(Dataset content Opens)
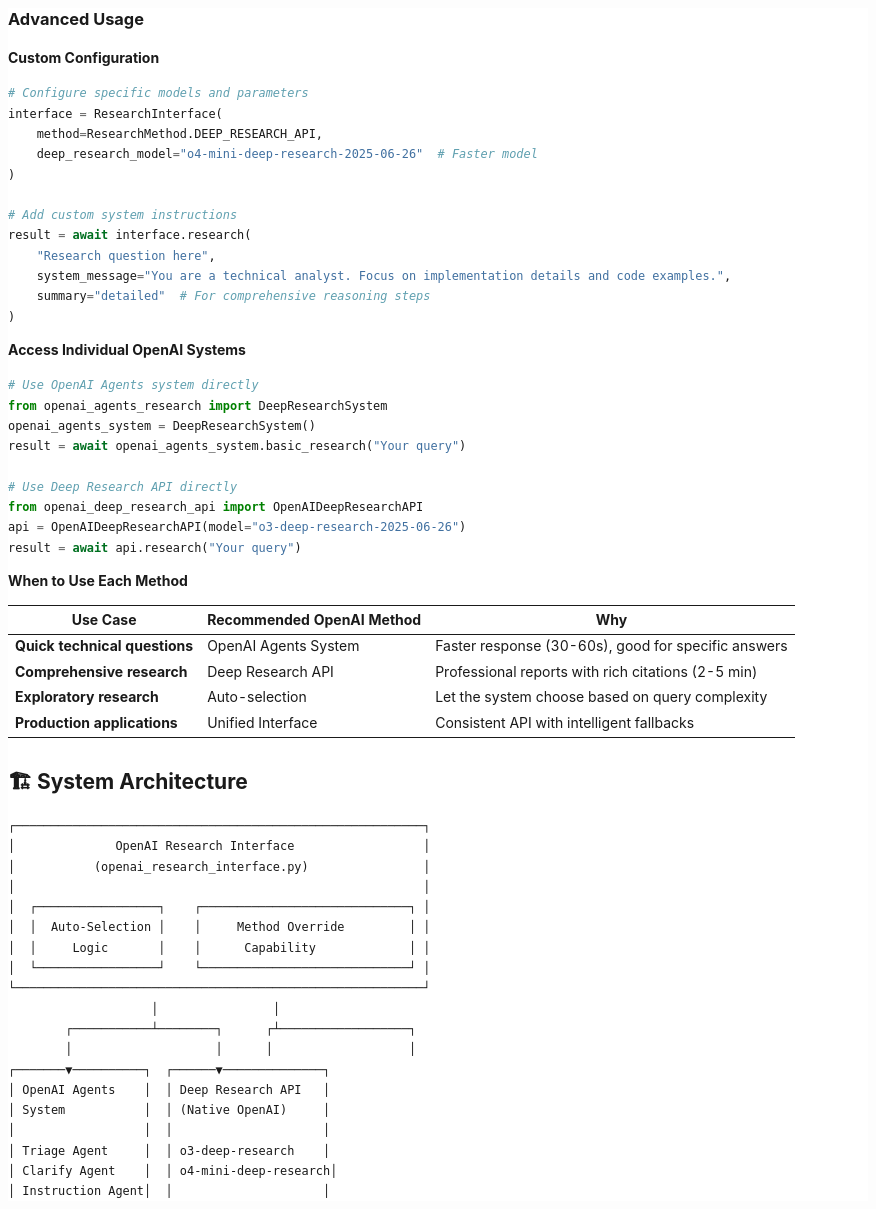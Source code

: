 ### Advanced Usage

**Custom Configuration**
```python
# Configure specific models and parameters
interface = ResearchInterface(
    method=ResearchMethod.DEEP_RESEARCH_API,
    deep_research_model="o4-mini-deep-research-2025-06-26"  # Faster model
)

# Add custom system instructions
result = await interface.research(
    "Research question here",
    system_message="You are a technical analyst. Focus on implementation details and code examples.",
    summary="detailed"  # For comprehensive reasoning steps
)
```

**Access Individual OpenAI Systems**
```python
# Use OpenAI Agents system directly
from openai_agents_research import DeepResearchSystem
openai_agents_system = DeepResearchSystem()
result = await openai_agents_system.basic_research("Your query")

# Use Deep Research API directly  
from openai_deep_research_api import OpenAIDeepResearchAPI
api = OpenAIDeepResearchAPI(model="o3-deep-research-2025-06-26")
result = await api.research("Your query")
```

**When to Use Each Method**

| Use Case | Recommended OpenAI Method | Why |
|----------|-------------------|-----|
| **Quick technical questions** | OpenAI Agents System | Faster response (30-60s), good for specific answers |
| **Comprehensive research** | Deep Research API | Professional reports with rich citations (2-5 min) |
| **Exploratory research** | Auto-selection | Let the system choose based on query complexity |
| **Production applications** | Unified Interface | Consistent API with intelligent fallbacks |

## 🏗️ System Architecture

```
┌─────────────────────────────────────────────────────────┐
│              OpenAI Research Interface                  │
│           (openai_research_interface.py)                │
│                                                         │
│  ┌─────────────────┐    ┌─────────────────────────────┐ │
│  │  Auto-Selection │    │     Method Override         │ │
│  │     Logic       │    │      Capability             │ │
│  └─────────────────┘    └─────────────────────────────┘ │
└─────────────────────────────────────────────────────────┘
                    │                │
        ┌───────────┴────────┐      ┌┴──────────────────┐
        │                    │      │                   │
┌───────▼──────────┐  ┌──────▼──────────────┐
│ OpenAI Agents    │  │ Deep Research API   │
│ System           │  │ (Native OpenAI)     │
│                  │  │                     │
│ Triage Agent     │  │ o3-deep-research    │
│ Clarify Agent    │  │ o4-mini-deep-research│
│ Instruction Agent│  │                     │
```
(Dataset content Closes)
■ **Work to be completed**:
Retype all of the entries exactly as written, leaving out any images.

■ **Result of this task**:
Source code

: ### Advanced Usage

**Custom Configuration**
```python
# Configure specific models and parameters
interface = ResearchInterface(
    method=ResearchMethod.DEEP_RESEARCH_API,
    deep_research_model="o4-mini-deep-research-2025-06-26"  # Faster model
)

# Add custom system instructions
result = await interface.research(
    "Research question here",
    system_message="You are a technical analyst. Focus on implementation details and code examples.",
    summary="detailed"  # For comprehensive reasoning steps
)
```

**Access Individual OpenAI Systems**
```python
# Use OpenAI Agents system directly
from openai_agents_research import DeepResearchSystem
openai_agents_system = DeepResearchSystem()
result = await openai_agents_system.basic_research("Your query")

# Use Deep Research API directly  
from openai_deep_research_api import OpenAIDeepResearchAPI
api = OpenAIDeepResearchAPI(model="o3-deep-research-2025-06-26")
result = await api.research("Your query")
```

**When to Use Each Method**

| Use Case | Recommended OpenAI Method | Why |
|----------|-------------------|-----|
| **Quick technical questions** | OpenAI Agents System | Faster response (30-60s), good for specific answers |
| **Comprehensive research** | Deep Research API | Professional reports with rich citations (2-5 min) |
| **Exploratory research** | Auto-selection | Let the system choose based on query complexity |
| **Production applications** | Unified Interface | Consistent API with intelligent fallbacks |

## 🏗️ System Architecture

```
┌─────────────────────────────────────────────────────────┐
│              OpenAI Research Interface                  │
│           (openai_research_interface.py)                │
│                                                         │
│  ┌─────────────────┐    ┌─────────────────────────────┐ │
│  │  Auto-Selection │    │     Method Override         │ │
│  │     Logic       │    │      Capability             │ │
│  └─────────────────┘    └─────────────────────────────┘ │
└─────────────────────────────────────────────────────────┘
                    │                │
        ┌───────────┴────────┐      ┌┴──────────────────┐
        │                    │      │                   │
┌───────▼──────────┐  ┌──────▼──────────────┐
│ OpenAI Agents    │  │ Deep Research API   │
│ System           │  │ (Native OpenAI)     │
│                  │  │                     │
│ Triage Agent     │  │ o3-deep-research    │
│ Clarify Agent    │  │ o4-mini-deep-research│
│ Instruction Agent│  │                     │
```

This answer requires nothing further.